This Facebook Group is Making Toronto Safer For Everyone
After a woman in a hijab was attacked, Kanwar Anit Singh Saini and Mita Hans saw an opportunity to take positive action. Through a Facebook group called BuddyUpTO, they’re making a difference on the streets of Toronto.
Great Canadians: Kanwar Anit Singh Saini & Mita Hans of BuddyUpTO
In November 2015, soon after a series of coordinated terrorist attacks in Paris, a woman in a hijab was assaulted and robbed by two men outside an elementary school in a north Toronto neighbourhood. The hate crime shocked many, but its vicious nature was familiar to speech-language pathologist and artist Kanwar Anit Singh Saini, 35, who says, “I’ve faced my fair share of violence as a gay man in a turban.”
The next day, he posted a message on his Facebook page offering to run errands with people who’d felt the bull’s eye on their back grow overnight: “If anyone needs a buddy… hijabi, turbaned or otherwise.”
Within moments of reading Saini’s status, his friend Mita Hans, a 50-year-old social services worker and also a Sikh, got a call from her sister in Mississauga, Ont., who would be accompanying their turbaned father to the bank because the family worried for his safety. Hans wondered how many others were feeling similarly vulnerable.

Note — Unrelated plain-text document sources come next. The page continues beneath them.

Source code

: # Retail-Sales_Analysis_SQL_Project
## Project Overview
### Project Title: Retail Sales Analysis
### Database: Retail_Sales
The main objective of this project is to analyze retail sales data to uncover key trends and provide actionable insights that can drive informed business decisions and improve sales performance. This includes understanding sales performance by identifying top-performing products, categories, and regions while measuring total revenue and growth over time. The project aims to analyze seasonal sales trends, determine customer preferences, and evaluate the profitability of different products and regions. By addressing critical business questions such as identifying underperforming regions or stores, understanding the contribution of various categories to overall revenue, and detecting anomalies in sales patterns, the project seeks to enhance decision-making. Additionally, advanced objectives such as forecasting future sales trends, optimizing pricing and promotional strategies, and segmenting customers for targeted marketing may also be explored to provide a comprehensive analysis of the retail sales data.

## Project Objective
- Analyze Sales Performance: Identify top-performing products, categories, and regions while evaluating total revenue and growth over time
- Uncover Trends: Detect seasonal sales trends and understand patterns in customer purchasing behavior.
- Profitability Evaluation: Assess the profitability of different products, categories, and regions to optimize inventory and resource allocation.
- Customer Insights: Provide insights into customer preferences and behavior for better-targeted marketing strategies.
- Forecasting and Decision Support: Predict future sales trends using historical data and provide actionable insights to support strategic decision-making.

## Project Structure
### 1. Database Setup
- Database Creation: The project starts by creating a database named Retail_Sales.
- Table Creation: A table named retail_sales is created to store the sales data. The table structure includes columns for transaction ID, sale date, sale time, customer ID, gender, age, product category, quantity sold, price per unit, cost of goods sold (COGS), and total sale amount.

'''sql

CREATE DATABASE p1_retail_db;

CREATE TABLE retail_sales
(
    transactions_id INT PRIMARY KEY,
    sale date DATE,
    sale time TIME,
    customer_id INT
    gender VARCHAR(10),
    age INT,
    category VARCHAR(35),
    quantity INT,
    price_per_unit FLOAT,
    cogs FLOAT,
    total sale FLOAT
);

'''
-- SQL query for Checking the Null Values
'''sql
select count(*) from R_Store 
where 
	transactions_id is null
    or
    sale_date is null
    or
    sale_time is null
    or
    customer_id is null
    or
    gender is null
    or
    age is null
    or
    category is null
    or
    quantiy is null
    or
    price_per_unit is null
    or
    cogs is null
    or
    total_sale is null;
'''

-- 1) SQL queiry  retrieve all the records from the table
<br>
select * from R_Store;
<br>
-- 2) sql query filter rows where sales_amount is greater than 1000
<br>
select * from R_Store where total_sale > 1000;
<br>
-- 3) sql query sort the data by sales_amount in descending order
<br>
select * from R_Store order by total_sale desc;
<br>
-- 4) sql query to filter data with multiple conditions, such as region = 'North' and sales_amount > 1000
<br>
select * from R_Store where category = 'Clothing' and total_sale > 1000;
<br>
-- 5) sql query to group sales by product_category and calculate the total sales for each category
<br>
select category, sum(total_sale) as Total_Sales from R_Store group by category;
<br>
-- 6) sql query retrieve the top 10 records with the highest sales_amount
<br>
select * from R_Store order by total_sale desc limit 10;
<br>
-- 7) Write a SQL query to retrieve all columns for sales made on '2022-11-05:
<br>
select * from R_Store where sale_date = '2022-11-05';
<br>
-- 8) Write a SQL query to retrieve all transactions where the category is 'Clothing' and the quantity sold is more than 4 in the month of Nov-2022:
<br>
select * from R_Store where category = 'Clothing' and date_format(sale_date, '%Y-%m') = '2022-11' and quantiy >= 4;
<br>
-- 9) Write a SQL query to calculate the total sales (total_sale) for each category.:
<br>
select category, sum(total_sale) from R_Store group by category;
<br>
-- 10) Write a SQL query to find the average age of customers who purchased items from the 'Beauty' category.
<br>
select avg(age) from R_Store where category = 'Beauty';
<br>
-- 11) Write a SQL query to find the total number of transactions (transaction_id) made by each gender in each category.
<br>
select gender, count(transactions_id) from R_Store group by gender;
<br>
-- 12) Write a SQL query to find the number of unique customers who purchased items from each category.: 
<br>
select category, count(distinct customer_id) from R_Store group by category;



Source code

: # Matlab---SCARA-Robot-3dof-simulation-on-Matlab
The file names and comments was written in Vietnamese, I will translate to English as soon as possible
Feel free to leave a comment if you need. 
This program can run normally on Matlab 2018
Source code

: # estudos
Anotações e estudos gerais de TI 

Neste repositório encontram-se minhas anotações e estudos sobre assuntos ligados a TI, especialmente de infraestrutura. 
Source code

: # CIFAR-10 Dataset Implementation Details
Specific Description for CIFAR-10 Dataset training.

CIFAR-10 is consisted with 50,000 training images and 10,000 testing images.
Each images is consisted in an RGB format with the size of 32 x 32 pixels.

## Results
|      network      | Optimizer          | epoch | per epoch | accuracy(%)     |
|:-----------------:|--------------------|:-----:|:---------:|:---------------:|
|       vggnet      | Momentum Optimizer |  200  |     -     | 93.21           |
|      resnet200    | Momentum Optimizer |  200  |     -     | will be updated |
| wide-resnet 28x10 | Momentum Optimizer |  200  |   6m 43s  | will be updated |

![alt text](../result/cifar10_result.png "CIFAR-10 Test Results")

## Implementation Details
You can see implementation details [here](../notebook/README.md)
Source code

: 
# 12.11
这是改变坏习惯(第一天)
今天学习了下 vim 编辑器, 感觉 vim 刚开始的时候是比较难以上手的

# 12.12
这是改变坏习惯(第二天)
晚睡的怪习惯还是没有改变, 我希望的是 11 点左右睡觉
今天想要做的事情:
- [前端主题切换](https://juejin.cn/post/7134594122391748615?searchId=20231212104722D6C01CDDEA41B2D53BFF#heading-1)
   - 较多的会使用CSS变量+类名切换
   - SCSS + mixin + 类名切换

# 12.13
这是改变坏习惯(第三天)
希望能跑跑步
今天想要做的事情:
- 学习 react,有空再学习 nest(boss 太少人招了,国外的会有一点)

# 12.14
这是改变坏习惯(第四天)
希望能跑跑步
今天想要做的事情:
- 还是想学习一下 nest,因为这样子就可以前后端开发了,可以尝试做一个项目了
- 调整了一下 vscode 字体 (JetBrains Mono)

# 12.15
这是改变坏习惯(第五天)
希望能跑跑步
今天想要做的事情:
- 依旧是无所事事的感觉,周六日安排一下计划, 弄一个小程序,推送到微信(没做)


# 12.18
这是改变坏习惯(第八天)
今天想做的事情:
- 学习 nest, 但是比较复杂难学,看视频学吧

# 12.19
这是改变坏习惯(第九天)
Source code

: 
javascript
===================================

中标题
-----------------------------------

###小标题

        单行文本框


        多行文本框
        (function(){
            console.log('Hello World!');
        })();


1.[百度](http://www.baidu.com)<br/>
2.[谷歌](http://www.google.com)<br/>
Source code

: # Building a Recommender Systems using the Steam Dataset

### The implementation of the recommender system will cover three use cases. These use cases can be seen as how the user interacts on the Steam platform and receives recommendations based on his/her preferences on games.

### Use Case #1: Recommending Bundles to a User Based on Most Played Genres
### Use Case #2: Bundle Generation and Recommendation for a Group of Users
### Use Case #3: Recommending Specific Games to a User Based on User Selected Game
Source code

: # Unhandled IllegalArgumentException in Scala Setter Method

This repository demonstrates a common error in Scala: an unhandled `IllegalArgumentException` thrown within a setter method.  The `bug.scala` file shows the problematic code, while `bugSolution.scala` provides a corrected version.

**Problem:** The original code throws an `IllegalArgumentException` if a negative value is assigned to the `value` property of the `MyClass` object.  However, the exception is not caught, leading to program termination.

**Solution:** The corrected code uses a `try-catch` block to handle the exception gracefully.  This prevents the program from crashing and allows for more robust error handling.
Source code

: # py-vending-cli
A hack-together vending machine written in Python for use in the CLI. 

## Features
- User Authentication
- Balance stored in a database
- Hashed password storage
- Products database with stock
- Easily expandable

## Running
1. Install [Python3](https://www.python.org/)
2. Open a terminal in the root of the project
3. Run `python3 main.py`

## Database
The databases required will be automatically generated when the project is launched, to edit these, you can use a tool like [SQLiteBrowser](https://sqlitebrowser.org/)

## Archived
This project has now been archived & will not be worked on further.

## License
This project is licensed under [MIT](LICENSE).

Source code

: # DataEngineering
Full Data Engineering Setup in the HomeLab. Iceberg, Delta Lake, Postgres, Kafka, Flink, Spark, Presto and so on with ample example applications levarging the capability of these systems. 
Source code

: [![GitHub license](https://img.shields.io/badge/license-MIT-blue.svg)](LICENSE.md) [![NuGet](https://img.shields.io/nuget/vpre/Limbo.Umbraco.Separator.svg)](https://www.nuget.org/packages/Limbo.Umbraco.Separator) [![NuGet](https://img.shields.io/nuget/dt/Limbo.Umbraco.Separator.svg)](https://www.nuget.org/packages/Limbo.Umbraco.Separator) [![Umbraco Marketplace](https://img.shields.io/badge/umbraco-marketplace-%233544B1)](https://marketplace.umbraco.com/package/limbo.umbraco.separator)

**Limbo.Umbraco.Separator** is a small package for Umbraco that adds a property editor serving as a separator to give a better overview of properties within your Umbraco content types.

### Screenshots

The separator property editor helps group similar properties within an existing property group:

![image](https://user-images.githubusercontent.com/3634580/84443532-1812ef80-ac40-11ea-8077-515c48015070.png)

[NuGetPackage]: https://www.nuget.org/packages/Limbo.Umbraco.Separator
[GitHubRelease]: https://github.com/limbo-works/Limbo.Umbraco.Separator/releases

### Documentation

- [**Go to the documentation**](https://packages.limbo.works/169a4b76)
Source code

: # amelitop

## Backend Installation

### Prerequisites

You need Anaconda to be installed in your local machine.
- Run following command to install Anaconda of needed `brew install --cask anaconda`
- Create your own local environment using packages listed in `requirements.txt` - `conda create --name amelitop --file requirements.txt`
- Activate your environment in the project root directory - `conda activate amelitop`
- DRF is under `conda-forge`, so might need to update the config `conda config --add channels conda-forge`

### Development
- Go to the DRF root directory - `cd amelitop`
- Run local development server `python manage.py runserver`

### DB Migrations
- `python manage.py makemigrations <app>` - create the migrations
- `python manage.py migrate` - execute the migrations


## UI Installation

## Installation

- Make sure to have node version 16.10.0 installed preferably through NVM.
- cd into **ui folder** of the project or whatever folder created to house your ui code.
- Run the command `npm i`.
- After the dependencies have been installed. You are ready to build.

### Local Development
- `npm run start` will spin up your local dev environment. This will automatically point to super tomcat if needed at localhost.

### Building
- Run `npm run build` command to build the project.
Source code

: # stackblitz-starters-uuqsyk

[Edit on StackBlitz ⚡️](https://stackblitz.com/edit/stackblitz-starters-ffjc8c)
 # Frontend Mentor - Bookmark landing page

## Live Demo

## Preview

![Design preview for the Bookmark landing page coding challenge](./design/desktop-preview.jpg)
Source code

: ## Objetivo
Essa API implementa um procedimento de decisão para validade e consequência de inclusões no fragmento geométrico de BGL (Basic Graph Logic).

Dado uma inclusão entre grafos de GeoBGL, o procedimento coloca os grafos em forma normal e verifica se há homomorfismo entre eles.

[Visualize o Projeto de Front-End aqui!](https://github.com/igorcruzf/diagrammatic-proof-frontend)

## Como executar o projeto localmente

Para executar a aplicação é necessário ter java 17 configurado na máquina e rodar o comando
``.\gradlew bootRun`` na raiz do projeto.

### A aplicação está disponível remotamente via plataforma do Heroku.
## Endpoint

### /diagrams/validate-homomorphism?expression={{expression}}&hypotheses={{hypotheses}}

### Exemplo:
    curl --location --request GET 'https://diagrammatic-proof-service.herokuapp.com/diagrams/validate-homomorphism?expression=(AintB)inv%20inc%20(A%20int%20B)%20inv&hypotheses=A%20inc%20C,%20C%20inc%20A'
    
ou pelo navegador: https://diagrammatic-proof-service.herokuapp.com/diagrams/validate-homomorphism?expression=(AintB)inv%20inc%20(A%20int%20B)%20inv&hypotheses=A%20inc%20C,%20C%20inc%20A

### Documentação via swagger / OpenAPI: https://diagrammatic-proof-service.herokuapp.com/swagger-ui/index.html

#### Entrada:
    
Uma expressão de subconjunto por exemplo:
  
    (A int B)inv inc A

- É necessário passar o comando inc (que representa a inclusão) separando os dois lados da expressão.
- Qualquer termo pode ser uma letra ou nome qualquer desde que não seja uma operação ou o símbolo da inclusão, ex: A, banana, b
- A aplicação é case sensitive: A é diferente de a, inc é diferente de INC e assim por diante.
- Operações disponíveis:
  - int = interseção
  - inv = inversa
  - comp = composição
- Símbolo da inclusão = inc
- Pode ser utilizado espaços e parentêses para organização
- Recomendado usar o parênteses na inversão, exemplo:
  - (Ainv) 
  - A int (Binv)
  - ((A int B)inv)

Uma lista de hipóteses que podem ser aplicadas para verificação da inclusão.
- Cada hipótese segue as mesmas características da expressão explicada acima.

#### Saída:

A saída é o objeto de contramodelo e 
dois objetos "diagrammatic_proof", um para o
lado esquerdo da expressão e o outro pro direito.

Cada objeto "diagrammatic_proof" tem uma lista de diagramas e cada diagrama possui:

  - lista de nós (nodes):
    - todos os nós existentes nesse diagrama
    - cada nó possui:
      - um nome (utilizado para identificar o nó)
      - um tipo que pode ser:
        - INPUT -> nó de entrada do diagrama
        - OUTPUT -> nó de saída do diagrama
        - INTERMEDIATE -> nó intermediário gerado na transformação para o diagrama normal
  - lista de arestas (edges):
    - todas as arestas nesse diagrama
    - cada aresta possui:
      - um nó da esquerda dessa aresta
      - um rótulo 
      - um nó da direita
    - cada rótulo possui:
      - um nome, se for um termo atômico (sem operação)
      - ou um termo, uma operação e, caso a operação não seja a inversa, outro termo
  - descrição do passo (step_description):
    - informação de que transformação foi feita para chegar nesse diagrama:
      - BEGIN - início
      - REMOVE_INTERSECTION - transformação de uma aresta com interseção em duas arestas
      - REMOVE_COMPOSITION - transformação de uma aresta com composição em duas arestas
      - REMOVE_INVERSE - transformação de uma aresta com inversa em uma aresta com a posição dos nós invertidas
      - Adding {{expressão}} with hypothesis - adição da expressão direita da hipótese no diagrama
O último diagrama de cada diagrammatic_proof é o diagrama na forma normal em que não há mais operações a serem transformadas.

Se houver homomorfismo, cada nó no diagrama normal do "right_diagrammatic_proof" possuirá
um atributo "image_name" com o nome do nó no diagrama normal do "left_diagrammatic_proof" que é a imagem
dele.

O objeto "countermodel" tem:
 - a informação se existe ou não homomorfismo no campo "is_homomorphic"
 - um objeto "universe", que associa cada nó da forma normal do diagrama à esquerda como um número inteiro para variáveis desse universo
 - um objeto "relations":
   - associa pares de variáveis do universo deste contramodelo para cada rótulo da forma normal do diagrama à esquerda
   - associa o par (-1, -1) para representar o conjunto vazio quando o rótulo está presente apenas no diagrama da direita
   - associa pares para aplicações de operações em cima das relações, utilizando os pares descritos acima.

Inspired by Saini, she created BuddyUpTO, a Facebook group that links people who feel unsafe venturing out alone with volunteers who join them on their day-to-day tasks. That first night, it was just Hans, Saini and a couple of friends. Within 12 hours, BuddyUpTO had grown to 50 members.
“By the end of the week, the number was 500, then it was 1,000,” Hans recalls. The tally continued to climb as news of the group spread and new members began announcing their locations and availability. Some messaged each other directly to link up, while others reached out to Hans to be paired.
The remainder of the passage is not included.